§ Dataset entries:
Segment Open

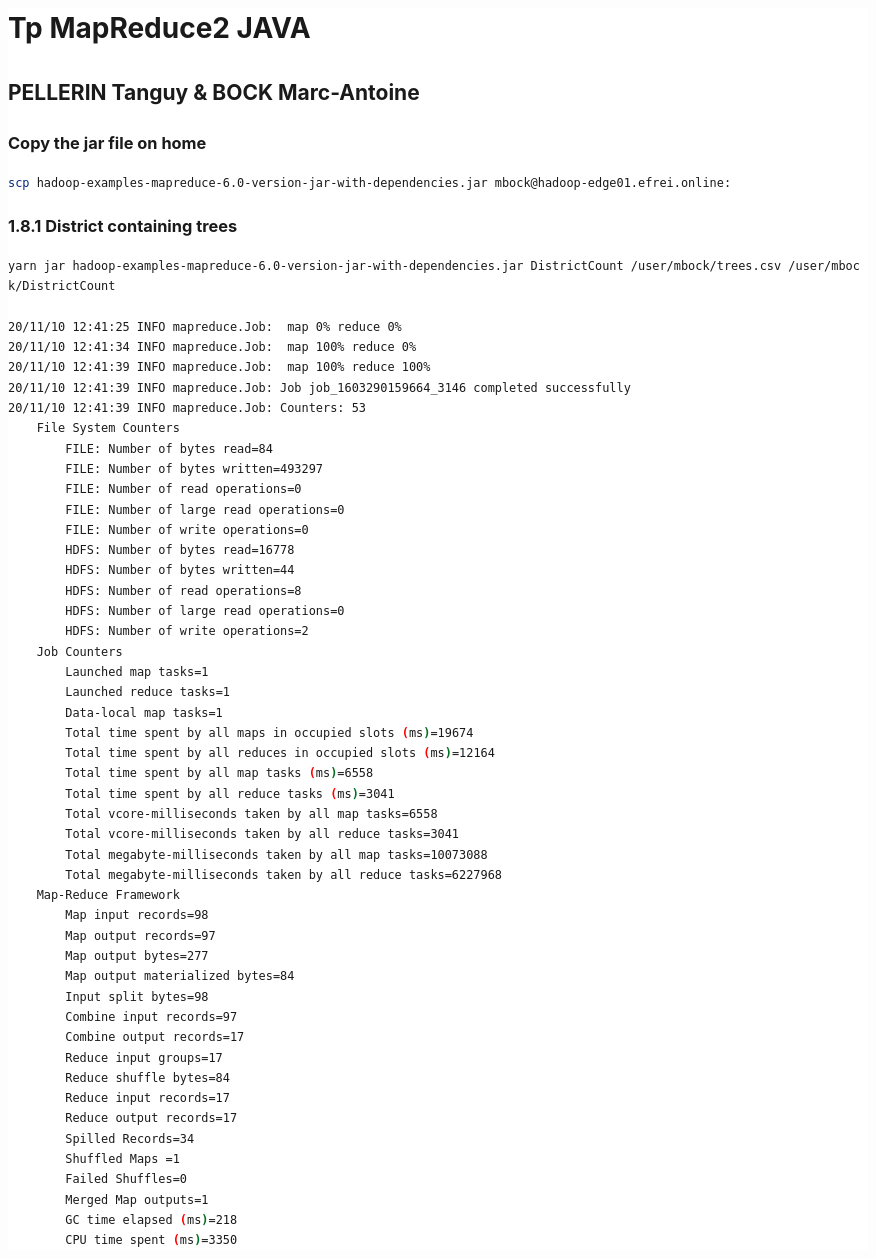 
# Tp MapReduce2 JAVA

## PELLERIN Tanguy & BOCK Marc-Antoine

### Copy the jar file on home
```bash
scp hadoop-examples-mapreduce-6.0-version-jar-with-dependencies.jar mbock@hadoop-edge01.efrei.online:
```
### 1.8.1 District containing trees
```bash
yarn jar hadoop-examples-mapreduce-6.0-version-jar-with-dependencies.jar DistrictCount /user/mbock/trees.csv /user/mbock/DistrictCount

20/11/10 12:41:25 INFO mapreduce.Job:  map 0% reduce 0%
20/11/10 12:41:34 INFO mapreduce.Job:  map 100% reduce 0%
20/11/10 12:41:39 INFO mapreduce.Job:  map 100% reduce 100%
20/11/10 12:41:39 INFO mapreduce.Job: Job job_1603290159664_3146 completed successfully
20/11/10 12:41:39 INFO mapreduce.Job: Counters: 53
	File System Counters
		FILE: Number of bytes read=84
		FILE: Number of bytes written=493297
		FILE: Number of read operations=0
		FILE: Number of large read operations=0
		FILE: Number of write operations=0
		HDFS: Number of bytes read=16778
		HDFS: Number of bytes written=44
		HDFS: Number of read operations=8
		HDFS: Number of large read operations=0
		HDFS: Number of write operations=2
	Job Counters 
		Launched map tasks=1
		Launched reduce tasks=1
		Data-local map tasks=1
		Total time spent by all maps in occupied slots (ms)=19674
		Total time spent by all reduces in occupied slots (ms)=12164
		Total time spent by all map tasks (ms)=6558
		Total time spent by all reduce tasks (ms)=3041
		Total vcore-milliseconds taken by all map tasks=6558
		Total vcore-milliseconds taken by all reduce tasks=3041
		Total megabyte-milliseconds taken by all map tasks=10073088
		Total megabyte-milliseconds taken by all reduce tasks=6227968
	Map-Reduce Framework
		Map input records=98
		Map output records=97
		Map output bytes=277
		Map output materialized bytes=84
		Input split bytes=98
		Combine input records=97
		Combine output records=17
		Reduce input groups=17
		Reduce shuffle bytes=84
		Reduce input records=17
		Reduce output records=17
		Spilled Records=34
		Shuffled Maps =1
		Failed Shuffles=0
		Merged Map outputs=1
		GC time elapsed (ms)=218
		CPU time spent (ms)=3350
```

Segment Closed

§ What to produce: All the records need to be retyped word for word, except for the pictures.

§ Task output:
# Tp MapReduce2 JAVA

## PELLERIN Tanguy & BOCK Marc-Antoine

### Copy the jar file on home
```bash
scp hadoop-examples-mapreduce-6.0-version-jar-with-dependencies.jar mbock@hadoop-edge01.efrei.online:
```
### 1.8.1 District containing trees
```bash
yarn jar hadoop-examples-mapreduce-6.0-version-jar-with-dependencies.jar DistrictCount /user/mbock/trees.csv /user/mbock/DistrictCount

20/11/10 12:41:25 INFO mapreduce.Job:  map 0% reduce 0%
20/11/10 12:41:34 INFO mapreduce.Job:  map 100% reduce 0%
20/11/10 12:41:39 INFO mapreduce.Job:  map 100% reduce 100%
20/11/10 12:41:39 INFO mapreduce.Job: Job job_1603290159664_3146 completed successfully
20/11/10 12:41:39 INFO mapreduce.Job: Counters: 53
	File System Counters
		FILE: Number of bytes read=84
		FILE: Number of bytes written=493297
		FILE: Number of read operations=0
		FILE: Number of large read operations=0
		FILE: Number of write operations=0
		HDFS: Number of bytes read=16778
		HDFS: Number of bytes written=44
		HDFS: Number of read operations=8
		HDFS: Number of large read operations=0
		HDFS: Number of write operations=2
	Job Counters 
		Launched map tasks=1
		Launched reduce tasks=1
		Data-local map tasks=1
		Total time spent by all maps in occupied slots (ms)=19674
		Total time spent by all reduces in occupied slots (ms)=12164
		Total time spent by all map tasks (ms)=6558
		Total time spent by all reduce tasks (ms)=3041
		Total vcore-milliseconds taken by all map tasks=6558
		Total vcore-milliseconds taken by all reduce tasks=3041
		Total megabyte-milliseconds taken by all map tasks=10073088
		Total megabyte-milliseconds taken by all reduce tasks=6227968
	Map-Reduce Framework
		Map input records=98
		Map output records=97
		Map output bytes=277
		Map output materialized bytes=84
		Input split bytes=98
		Combine input records=97
		Combine output records=17
		Reduce input groups=17
		Reduce shuffle bytes=84
		Reduce input records=17
		Reduce output records=17
		Spilled Records=34
		Shuffled Maps =1
		Failed Shuffles=0
		Merged Map outputs=1
		GC time elapsed (ms)=218
		CPU time spent (ms)=3350
```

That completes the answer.